__Data to examine__:
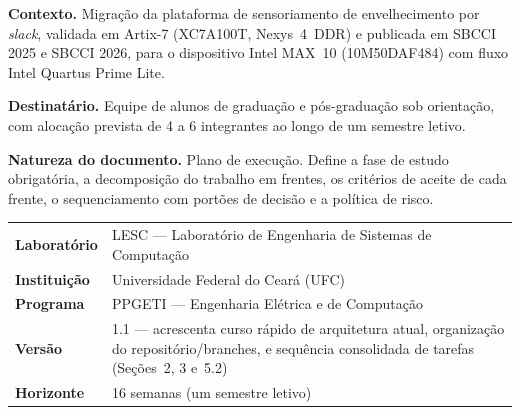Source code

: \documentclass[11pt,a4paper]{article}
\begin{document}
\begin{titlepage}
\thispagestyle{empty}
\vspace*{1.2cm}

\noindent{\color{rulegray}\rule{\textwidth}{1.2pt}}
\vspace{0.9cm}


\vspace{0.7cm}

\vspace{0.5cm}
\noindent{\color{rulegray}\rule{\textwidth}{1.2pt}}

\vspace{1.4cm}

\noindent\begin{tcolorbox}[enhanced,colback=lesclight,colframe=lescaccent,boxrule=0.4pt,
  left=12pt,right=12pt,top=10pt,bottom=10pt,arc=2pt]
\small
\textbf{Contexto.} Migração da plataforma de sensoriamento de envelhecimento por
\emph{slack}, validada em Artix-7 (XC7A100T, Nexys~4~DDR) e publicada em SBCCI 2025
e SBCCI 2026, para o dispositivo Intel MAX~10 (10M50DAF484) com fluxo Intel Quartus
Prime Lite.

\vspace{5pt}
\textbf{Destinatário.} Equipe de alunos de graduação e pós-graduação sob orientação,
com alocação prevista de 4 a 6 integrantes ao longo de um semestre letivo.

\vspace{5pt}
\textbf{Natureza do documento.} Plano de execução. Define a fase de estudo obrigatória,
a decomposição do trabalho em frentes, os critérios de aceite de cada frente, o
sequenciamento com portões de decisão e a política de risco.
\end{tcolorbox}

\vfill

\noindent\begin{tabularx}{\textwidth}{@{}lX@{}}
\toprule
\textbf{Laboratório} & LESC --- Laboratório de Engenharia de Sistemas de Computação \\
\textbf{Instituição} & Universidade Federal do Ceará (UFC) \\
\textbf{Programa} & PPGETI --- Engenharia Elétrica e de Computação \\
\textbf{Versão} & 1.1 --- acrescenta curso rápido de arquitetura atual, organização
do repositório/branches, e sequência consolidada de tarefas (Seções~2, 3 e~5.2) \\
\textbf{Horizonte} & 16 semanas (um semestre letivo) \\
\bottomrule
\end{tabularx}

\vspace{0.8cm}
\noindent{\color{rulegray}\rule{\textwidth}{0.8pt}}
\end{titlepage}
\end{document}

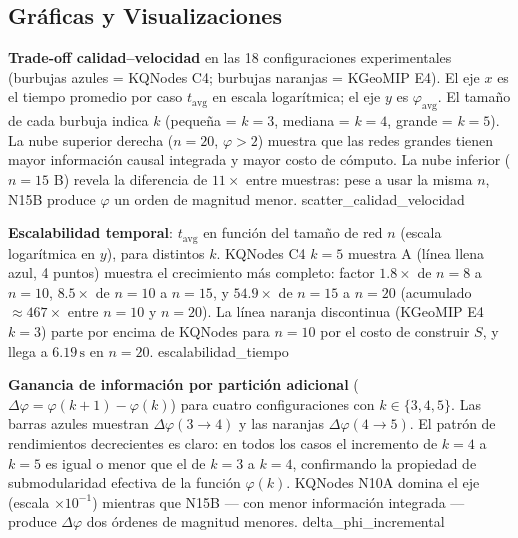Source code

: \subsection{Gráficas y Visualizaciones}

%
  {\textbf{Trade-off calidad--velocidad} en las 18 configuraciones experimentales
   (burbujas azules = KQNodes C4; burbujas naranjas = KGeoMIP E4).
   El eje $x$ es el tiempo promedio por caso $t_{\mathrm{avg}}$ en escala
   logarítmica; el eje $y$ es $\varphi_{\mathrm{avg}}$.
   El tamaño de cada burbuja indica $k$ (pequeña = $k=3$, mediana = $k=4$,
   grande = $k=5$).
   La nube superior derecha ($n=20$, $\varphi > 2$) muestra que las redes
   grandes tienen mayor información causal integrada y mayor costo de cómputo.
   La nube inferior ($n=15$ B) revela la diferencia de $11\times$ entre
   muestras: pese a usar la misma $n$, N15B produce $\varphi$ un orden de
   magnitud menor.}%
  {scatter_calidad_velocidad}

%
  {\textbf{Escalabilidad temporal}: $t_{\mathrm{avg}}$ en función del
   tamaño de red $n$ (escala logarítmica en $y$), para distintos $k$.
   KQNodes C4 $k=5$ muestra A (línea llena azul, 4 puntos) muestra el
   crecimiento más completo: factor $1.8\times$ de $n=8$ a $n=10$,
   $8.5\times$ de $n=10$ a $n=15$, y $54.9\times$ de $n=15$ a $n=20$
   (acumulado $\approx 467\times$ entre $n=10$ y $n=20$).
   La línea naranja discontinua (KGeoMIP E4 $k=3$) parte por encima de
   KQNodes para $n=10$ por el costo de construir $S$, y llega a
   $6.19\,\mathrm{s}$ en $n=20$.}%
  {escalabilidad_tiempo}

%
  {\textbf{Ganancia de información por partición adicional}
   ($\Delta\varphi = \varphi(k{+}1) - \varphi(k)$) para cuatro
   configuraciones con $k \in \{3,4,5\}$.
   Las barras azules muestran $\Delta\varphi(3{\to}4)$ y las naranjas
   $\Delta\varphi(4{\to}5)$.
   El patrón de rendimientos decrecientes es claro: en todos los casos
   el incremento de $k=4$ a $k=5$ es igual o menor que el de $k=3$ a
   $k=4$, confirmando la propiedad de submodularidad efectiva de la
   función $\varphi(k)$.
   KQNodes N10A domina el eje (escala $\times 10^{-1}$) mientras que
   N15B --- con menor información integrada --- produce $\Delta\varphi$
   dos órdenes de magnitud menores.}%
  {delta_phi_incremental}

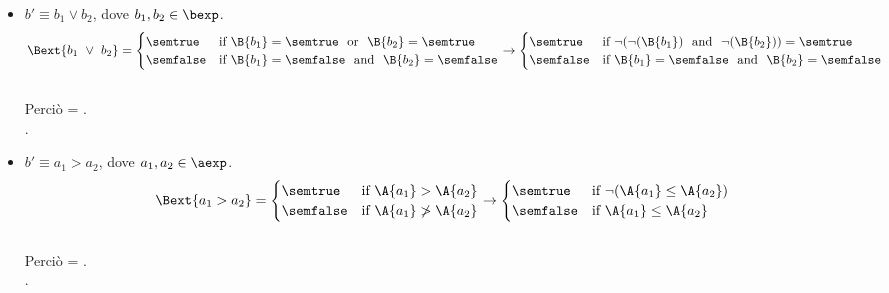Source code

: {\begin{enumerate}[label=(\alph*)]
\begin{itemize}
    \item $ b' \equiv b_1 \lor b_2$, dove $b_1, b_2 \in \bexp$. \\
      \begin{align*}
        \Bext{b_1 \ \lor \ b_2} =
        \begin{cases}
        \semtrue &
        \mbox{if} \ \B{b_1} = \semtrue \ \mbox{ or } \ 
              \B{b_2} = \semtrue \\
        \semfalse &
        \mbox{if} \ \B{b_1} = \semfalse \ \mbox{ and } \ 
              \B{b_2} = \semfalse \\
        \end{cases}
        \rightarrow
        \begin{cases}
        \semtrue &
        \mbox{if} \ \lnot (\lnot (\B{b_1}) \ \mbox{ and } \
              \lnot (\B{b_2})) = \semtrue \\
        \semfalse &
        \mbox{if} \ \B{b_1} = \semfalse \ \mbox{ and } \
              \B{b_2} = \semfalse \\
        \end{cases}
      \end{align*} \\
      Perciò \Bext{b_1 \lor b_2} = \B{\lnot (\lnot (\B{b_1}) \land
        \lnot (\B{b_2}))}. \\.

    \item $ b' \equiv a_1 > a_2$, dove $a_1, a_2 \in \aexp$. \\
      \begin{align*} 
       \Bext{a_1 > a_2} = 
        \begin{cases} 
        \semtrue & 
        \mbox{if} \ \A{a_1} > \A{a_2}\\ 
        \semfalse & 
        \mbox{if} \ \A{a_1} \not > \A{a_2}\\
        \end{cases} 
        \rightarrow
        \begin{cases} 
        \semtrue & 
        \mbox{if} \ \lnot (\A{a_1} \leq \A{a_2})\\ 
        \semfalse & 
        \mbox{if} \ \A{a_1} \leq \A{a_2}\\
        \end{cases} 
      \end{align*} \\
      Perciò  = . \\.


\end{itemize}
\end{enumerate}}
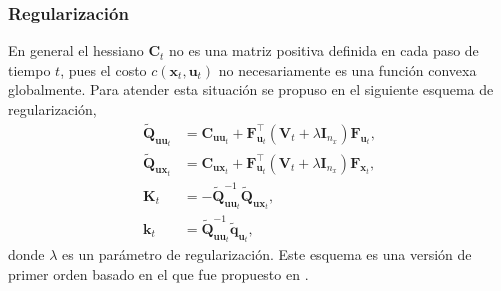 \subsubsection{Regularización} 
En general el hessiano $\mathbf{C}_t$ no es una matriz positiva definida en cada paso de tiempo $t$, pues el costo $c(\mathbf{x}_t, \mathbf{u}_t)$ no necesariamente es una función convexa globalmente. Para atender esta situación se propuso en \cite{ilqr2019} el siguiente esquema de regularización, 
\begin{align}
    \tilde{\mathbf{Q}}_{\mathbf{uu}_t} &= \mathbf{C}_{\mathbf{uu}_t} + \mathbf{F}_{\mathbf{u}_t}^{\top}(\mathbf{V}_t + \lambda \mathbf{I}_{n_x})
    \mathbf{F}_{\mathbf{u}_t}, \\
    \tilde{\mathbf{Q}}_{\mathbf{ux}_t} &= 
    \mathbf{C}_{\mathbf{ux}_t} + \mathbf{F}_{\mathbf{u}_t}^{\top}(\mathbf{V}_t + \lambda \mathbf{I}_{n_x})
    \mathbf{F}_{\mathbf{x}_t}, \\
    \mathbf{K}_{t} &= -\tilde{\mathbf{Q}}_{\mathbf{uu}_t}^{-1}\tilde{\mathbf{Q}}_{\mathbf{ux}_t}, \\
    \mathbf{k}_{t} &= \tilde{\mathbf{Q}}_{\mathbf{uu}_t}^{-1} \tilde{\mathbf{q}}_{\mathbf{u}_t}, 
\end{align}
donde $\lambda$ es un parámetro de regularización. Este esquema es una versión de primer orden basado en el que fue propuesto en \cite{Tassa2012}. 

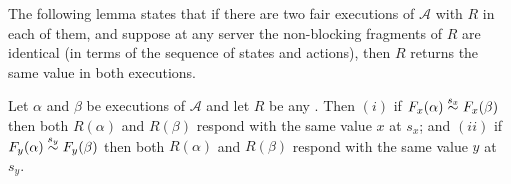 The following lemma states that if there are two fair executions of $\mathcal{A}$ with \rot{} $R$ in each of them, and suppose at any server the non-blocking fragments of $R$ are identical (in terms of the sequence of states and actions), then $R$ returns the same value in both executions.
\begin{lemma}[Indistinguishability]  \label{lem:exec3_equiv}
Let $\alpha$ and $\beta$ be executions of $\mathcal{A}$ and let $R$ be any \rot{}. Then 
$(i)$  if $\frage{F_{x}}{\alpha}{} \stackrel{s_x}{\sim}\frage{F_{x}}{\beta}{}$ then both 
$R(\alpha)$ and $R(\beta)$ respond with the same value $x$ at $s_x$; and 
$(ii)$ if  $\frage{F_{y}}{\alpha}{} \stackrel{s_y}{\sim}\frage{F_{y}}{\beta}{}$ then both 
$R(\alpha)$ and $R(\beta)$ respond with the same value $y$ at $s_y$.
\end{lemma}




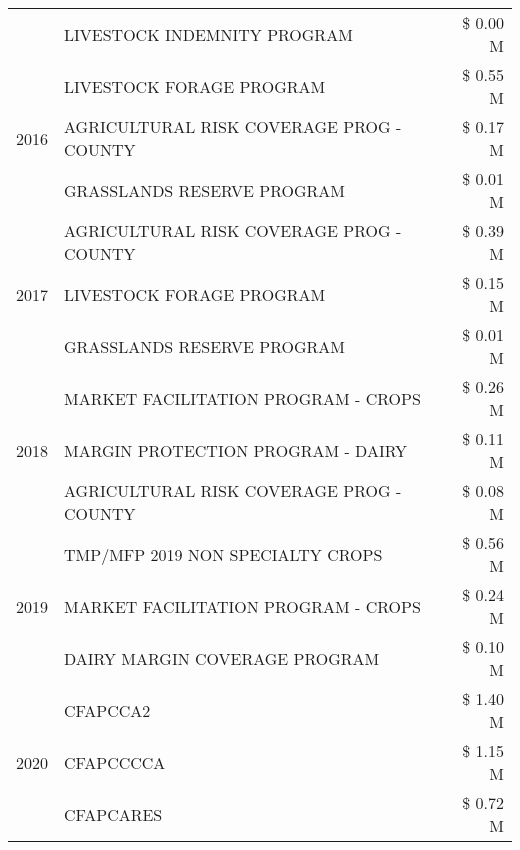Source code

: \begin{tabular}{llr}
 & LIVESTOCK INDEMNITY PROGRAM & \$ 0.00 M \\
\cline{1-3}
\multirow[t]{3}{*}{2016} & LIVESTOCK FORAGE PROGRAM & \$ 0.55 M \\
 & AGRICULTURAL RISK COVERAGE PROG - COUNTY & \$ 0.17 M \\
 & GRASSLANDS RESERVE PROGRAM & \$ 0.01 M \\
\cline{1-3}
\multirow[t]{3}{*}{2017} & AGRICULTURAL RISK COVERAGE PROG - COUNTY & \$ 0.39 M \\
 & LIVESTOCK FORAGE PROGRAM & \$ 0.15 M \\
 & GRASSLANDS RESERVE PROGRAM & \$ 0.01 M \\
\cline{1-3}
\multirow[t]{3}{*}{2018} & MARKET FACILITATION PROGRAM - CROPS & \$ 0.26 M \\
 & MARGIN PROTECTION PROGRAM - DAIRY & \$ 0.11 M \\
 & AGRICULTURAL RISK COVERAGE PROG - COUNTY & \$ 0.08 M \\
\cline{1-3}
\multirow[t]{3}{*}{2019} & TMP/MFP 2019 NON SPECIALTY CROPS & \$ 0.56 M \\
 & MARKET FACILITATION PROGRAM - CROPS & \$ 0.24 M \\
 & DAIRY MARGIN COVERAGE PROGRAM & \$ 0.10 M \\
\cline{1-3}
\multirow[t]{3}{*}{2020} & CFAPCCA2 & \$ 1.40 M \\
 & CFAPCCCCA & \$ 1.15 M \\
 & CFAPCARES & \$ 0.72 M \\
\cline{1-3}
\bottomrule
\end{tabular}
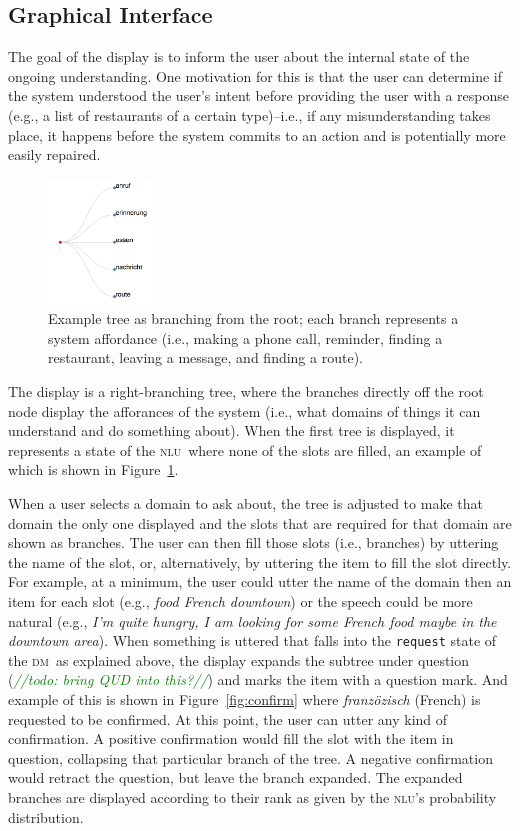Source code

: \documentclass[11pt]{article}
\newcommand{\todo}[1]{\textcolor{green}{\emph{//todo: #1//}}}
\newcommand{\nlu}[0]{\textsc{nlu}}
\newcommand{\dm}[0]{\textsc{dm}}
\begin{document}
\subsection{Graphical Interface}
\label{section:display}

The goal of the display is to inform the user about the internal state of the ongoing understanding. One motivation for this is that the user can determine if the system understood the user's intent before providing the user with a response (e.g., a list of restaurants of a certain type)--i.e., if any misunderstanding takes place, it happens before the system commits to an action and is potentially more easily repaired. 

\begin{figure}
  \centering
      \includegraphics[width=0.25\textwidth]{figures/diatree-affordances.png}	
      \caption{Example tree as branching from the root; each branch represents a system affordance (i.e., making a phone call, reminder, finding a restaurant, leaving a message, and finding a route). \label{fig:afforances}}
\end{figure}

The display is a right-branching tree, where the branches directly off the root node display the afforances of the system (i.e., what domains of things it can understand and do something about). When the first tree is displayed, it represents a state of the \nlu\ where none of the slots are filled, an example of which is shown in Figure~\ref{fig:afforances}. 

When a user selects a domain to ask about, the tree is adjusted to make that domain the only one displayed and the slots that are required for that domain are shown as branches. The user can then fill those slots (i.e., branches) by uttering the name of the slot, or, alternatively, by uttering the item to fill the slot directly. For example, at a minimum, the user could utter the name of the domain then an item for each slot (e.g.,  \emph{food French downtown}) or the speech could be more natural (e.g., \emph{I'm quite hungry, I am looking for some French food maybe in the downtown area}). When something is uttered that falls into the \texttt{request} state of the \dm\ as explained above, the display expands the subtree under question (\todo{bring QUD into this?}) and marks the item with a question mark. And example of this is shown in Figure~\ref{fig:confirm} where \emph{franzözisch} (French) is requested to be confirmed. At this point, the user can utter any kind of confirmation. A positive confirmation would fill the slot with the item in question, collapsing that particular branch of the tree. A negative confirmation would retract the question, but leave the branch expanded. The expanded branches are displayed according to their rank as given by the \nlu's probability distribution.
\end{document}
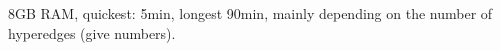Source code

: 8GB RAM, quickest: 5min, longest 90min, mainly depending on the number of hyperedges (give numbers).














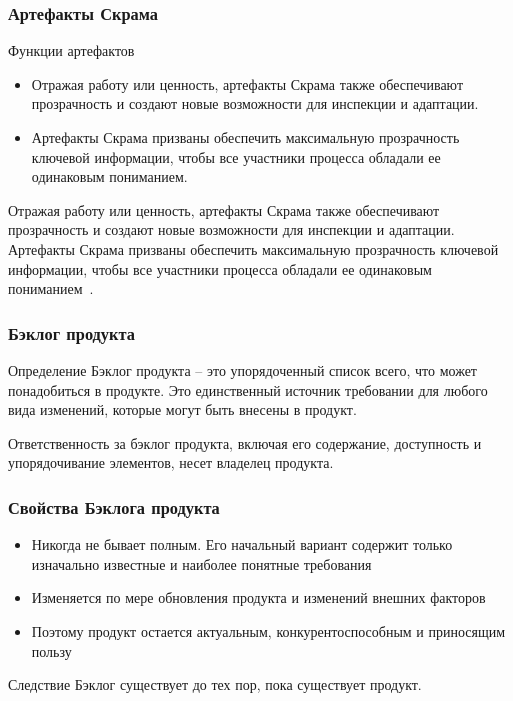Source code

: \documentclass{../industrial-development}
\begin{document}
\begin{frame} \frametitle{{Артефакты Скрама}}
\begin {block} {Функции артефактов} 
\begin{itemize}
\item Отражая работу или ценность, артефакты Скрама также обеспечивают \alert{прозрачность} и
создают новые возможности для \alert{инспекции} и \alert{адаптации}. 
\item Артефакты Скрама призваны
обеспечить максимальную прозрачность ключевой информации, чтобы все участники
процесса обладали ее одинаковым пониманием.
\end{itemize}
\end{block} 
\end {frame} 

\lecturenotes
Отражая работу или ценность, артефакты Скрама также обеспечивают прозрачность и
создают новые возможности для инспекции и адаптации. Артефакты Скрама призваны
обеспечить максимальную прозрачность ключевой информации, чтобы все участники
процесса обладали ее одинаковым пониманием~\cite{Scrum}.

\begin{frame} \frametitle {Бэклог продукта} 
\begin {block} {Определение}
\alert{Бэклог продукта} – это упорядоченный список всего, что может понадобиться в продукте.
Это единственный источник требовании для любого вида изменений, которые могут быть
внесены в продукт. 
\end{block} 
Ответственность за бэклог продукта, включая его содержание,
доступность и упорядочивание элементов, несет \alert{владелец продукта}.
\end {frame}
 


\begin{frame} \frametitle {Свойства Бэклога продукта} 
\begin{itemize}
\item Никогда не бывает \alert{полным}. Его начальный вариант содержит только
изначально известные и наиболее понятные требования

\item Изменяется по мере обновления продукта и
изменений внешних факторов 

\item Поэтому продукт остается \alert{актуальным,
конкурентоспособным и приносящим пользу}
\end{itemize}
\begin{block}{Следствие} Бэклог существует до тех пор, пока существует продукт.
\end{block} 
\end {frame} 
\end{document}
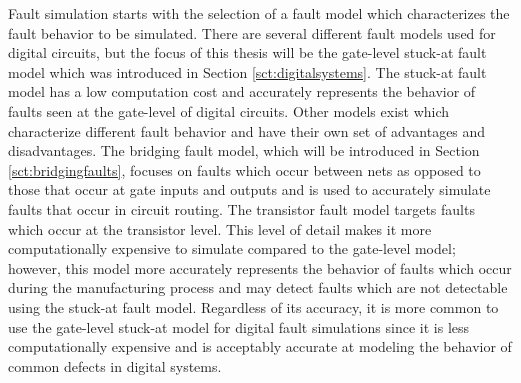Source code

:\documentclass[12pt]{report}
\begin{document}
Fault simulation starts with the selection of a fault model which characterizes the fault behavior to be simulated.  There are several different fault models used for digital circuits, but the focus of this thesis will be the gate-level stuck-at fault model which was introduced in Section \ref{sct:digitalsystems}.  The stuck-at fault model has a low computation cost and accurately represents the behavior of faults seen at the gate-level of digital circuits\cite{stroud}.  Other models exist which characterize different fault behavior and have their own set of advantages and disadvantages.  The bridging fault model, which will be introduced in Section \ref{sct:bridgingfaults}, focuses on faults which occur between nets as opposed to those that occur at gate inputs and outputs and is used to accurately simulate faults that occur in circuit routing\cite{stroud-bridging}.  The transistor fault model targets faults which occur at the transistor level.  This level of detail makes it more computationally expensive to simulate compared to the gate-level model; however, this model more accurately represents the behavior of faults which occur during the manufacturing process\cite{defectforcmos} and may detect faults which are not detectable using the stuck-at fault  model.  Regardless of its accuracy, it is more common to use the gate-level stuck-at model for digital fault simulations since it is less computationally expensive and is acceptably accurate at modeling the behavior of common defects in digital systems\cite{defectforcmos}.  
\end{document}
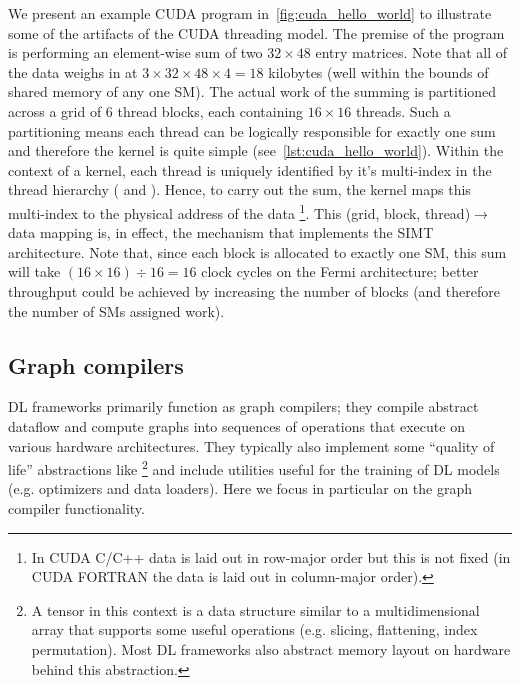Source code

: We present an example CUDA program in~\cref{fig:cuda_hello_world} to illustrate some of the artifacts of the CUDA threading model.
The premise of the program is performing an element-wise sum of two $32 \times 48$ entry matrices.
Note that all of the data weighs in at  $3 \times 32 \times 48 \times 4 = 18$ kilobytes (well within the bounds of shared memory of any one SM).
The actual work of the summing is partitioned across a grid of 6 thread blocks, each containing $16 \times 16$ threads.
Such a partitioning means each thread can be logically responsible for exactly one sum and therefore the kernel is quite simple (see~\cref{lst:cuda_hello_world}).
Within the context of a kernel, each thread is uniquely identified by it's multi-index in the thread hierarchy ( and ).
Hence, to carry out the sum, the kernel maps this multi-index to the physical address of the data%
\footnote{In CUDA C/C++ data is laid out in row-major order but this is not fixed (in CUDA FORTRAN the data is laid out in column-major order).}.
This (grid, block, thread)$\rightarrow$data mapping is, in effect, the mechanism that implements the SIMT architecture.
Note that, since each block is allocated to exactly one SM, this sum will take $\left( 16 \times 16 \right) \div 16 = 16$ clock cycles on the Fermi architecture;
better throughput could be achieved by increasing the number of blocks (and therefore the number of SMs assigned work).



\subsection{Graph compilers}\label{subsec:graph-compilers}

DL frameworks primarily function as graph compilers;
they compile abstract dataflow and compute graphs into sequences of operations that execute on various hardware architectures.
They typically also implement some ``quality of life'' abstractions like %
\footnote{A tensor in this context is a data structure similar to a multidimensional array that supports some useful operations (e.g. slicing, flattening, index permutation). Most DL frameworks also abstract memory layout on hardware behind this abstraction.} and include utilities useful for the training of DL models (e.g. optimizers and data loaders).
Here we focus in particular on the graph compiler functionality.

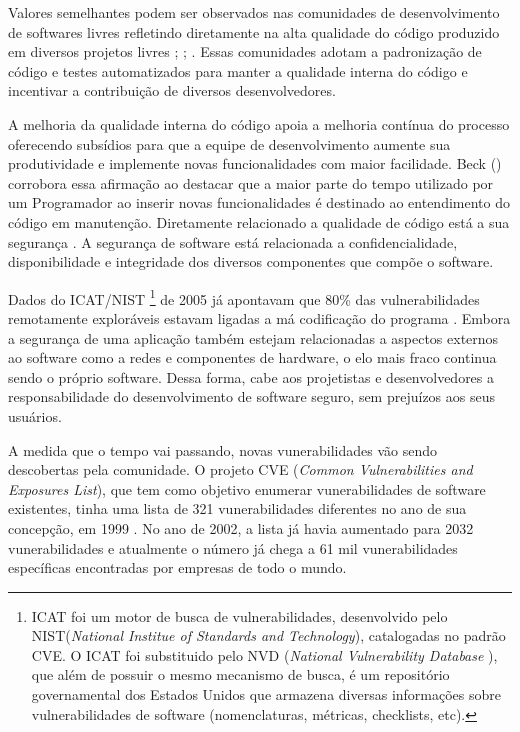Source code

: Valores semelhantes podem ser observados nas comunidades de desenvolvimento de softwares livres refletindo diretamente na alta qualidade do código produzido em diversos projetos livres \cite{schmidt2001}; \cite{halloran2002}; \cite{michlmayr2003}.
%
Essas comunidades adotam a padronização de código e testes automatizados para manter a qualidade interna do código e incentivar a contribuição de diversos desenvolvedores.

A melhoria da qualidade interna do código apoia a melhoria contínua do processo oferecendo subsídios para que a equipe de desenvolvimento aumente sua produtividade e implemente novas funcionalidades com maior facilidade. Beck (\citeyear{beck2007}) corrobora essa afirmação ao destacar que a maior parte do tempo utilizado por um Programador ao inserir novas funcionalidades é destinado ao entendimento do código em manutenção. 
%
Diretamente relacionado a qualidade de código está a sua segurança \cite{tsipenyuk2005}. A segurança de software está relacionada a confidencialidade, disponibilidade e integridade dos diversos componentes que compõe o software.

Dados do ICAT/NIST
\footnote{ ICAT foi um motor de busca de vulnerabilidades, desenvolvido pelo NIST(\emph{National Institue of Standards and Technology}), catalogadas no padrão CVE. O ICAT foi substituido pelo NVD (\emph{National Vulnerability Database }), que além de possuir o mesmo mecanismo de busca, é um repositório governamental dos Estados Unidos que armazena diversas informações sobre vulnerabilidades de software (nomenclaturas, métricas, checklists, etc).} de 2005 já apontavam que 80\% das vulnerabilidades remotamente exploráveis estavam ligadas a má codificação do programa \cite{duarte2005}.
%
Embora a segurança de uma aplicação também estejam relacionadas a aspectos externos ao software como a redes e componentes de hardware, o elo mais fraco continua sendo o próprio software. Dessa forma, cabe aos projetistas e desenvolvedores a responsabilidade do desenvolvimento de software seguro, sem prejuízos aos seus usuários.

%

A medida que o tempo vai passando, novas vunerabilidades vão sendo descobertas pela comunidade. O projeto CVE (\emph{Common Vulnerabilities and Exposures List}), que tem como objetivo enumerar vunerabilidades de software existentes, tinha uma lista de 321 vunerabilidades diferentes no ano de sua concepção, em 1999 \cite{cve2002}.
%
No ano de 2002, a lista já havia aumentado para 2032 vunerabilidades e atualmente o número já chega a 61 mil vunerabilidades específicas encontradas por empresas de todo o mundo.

__What needs to be done__: If a line above contains the word "number", list it.

__Expected answer__:
: 8GB RAM, quickest: 5min, longest 90min, mainly depending on the number of hyperedges (give numbers).
better throughput could be achieved by increasing the number of blocks (and therefore the number of SMs assigned work).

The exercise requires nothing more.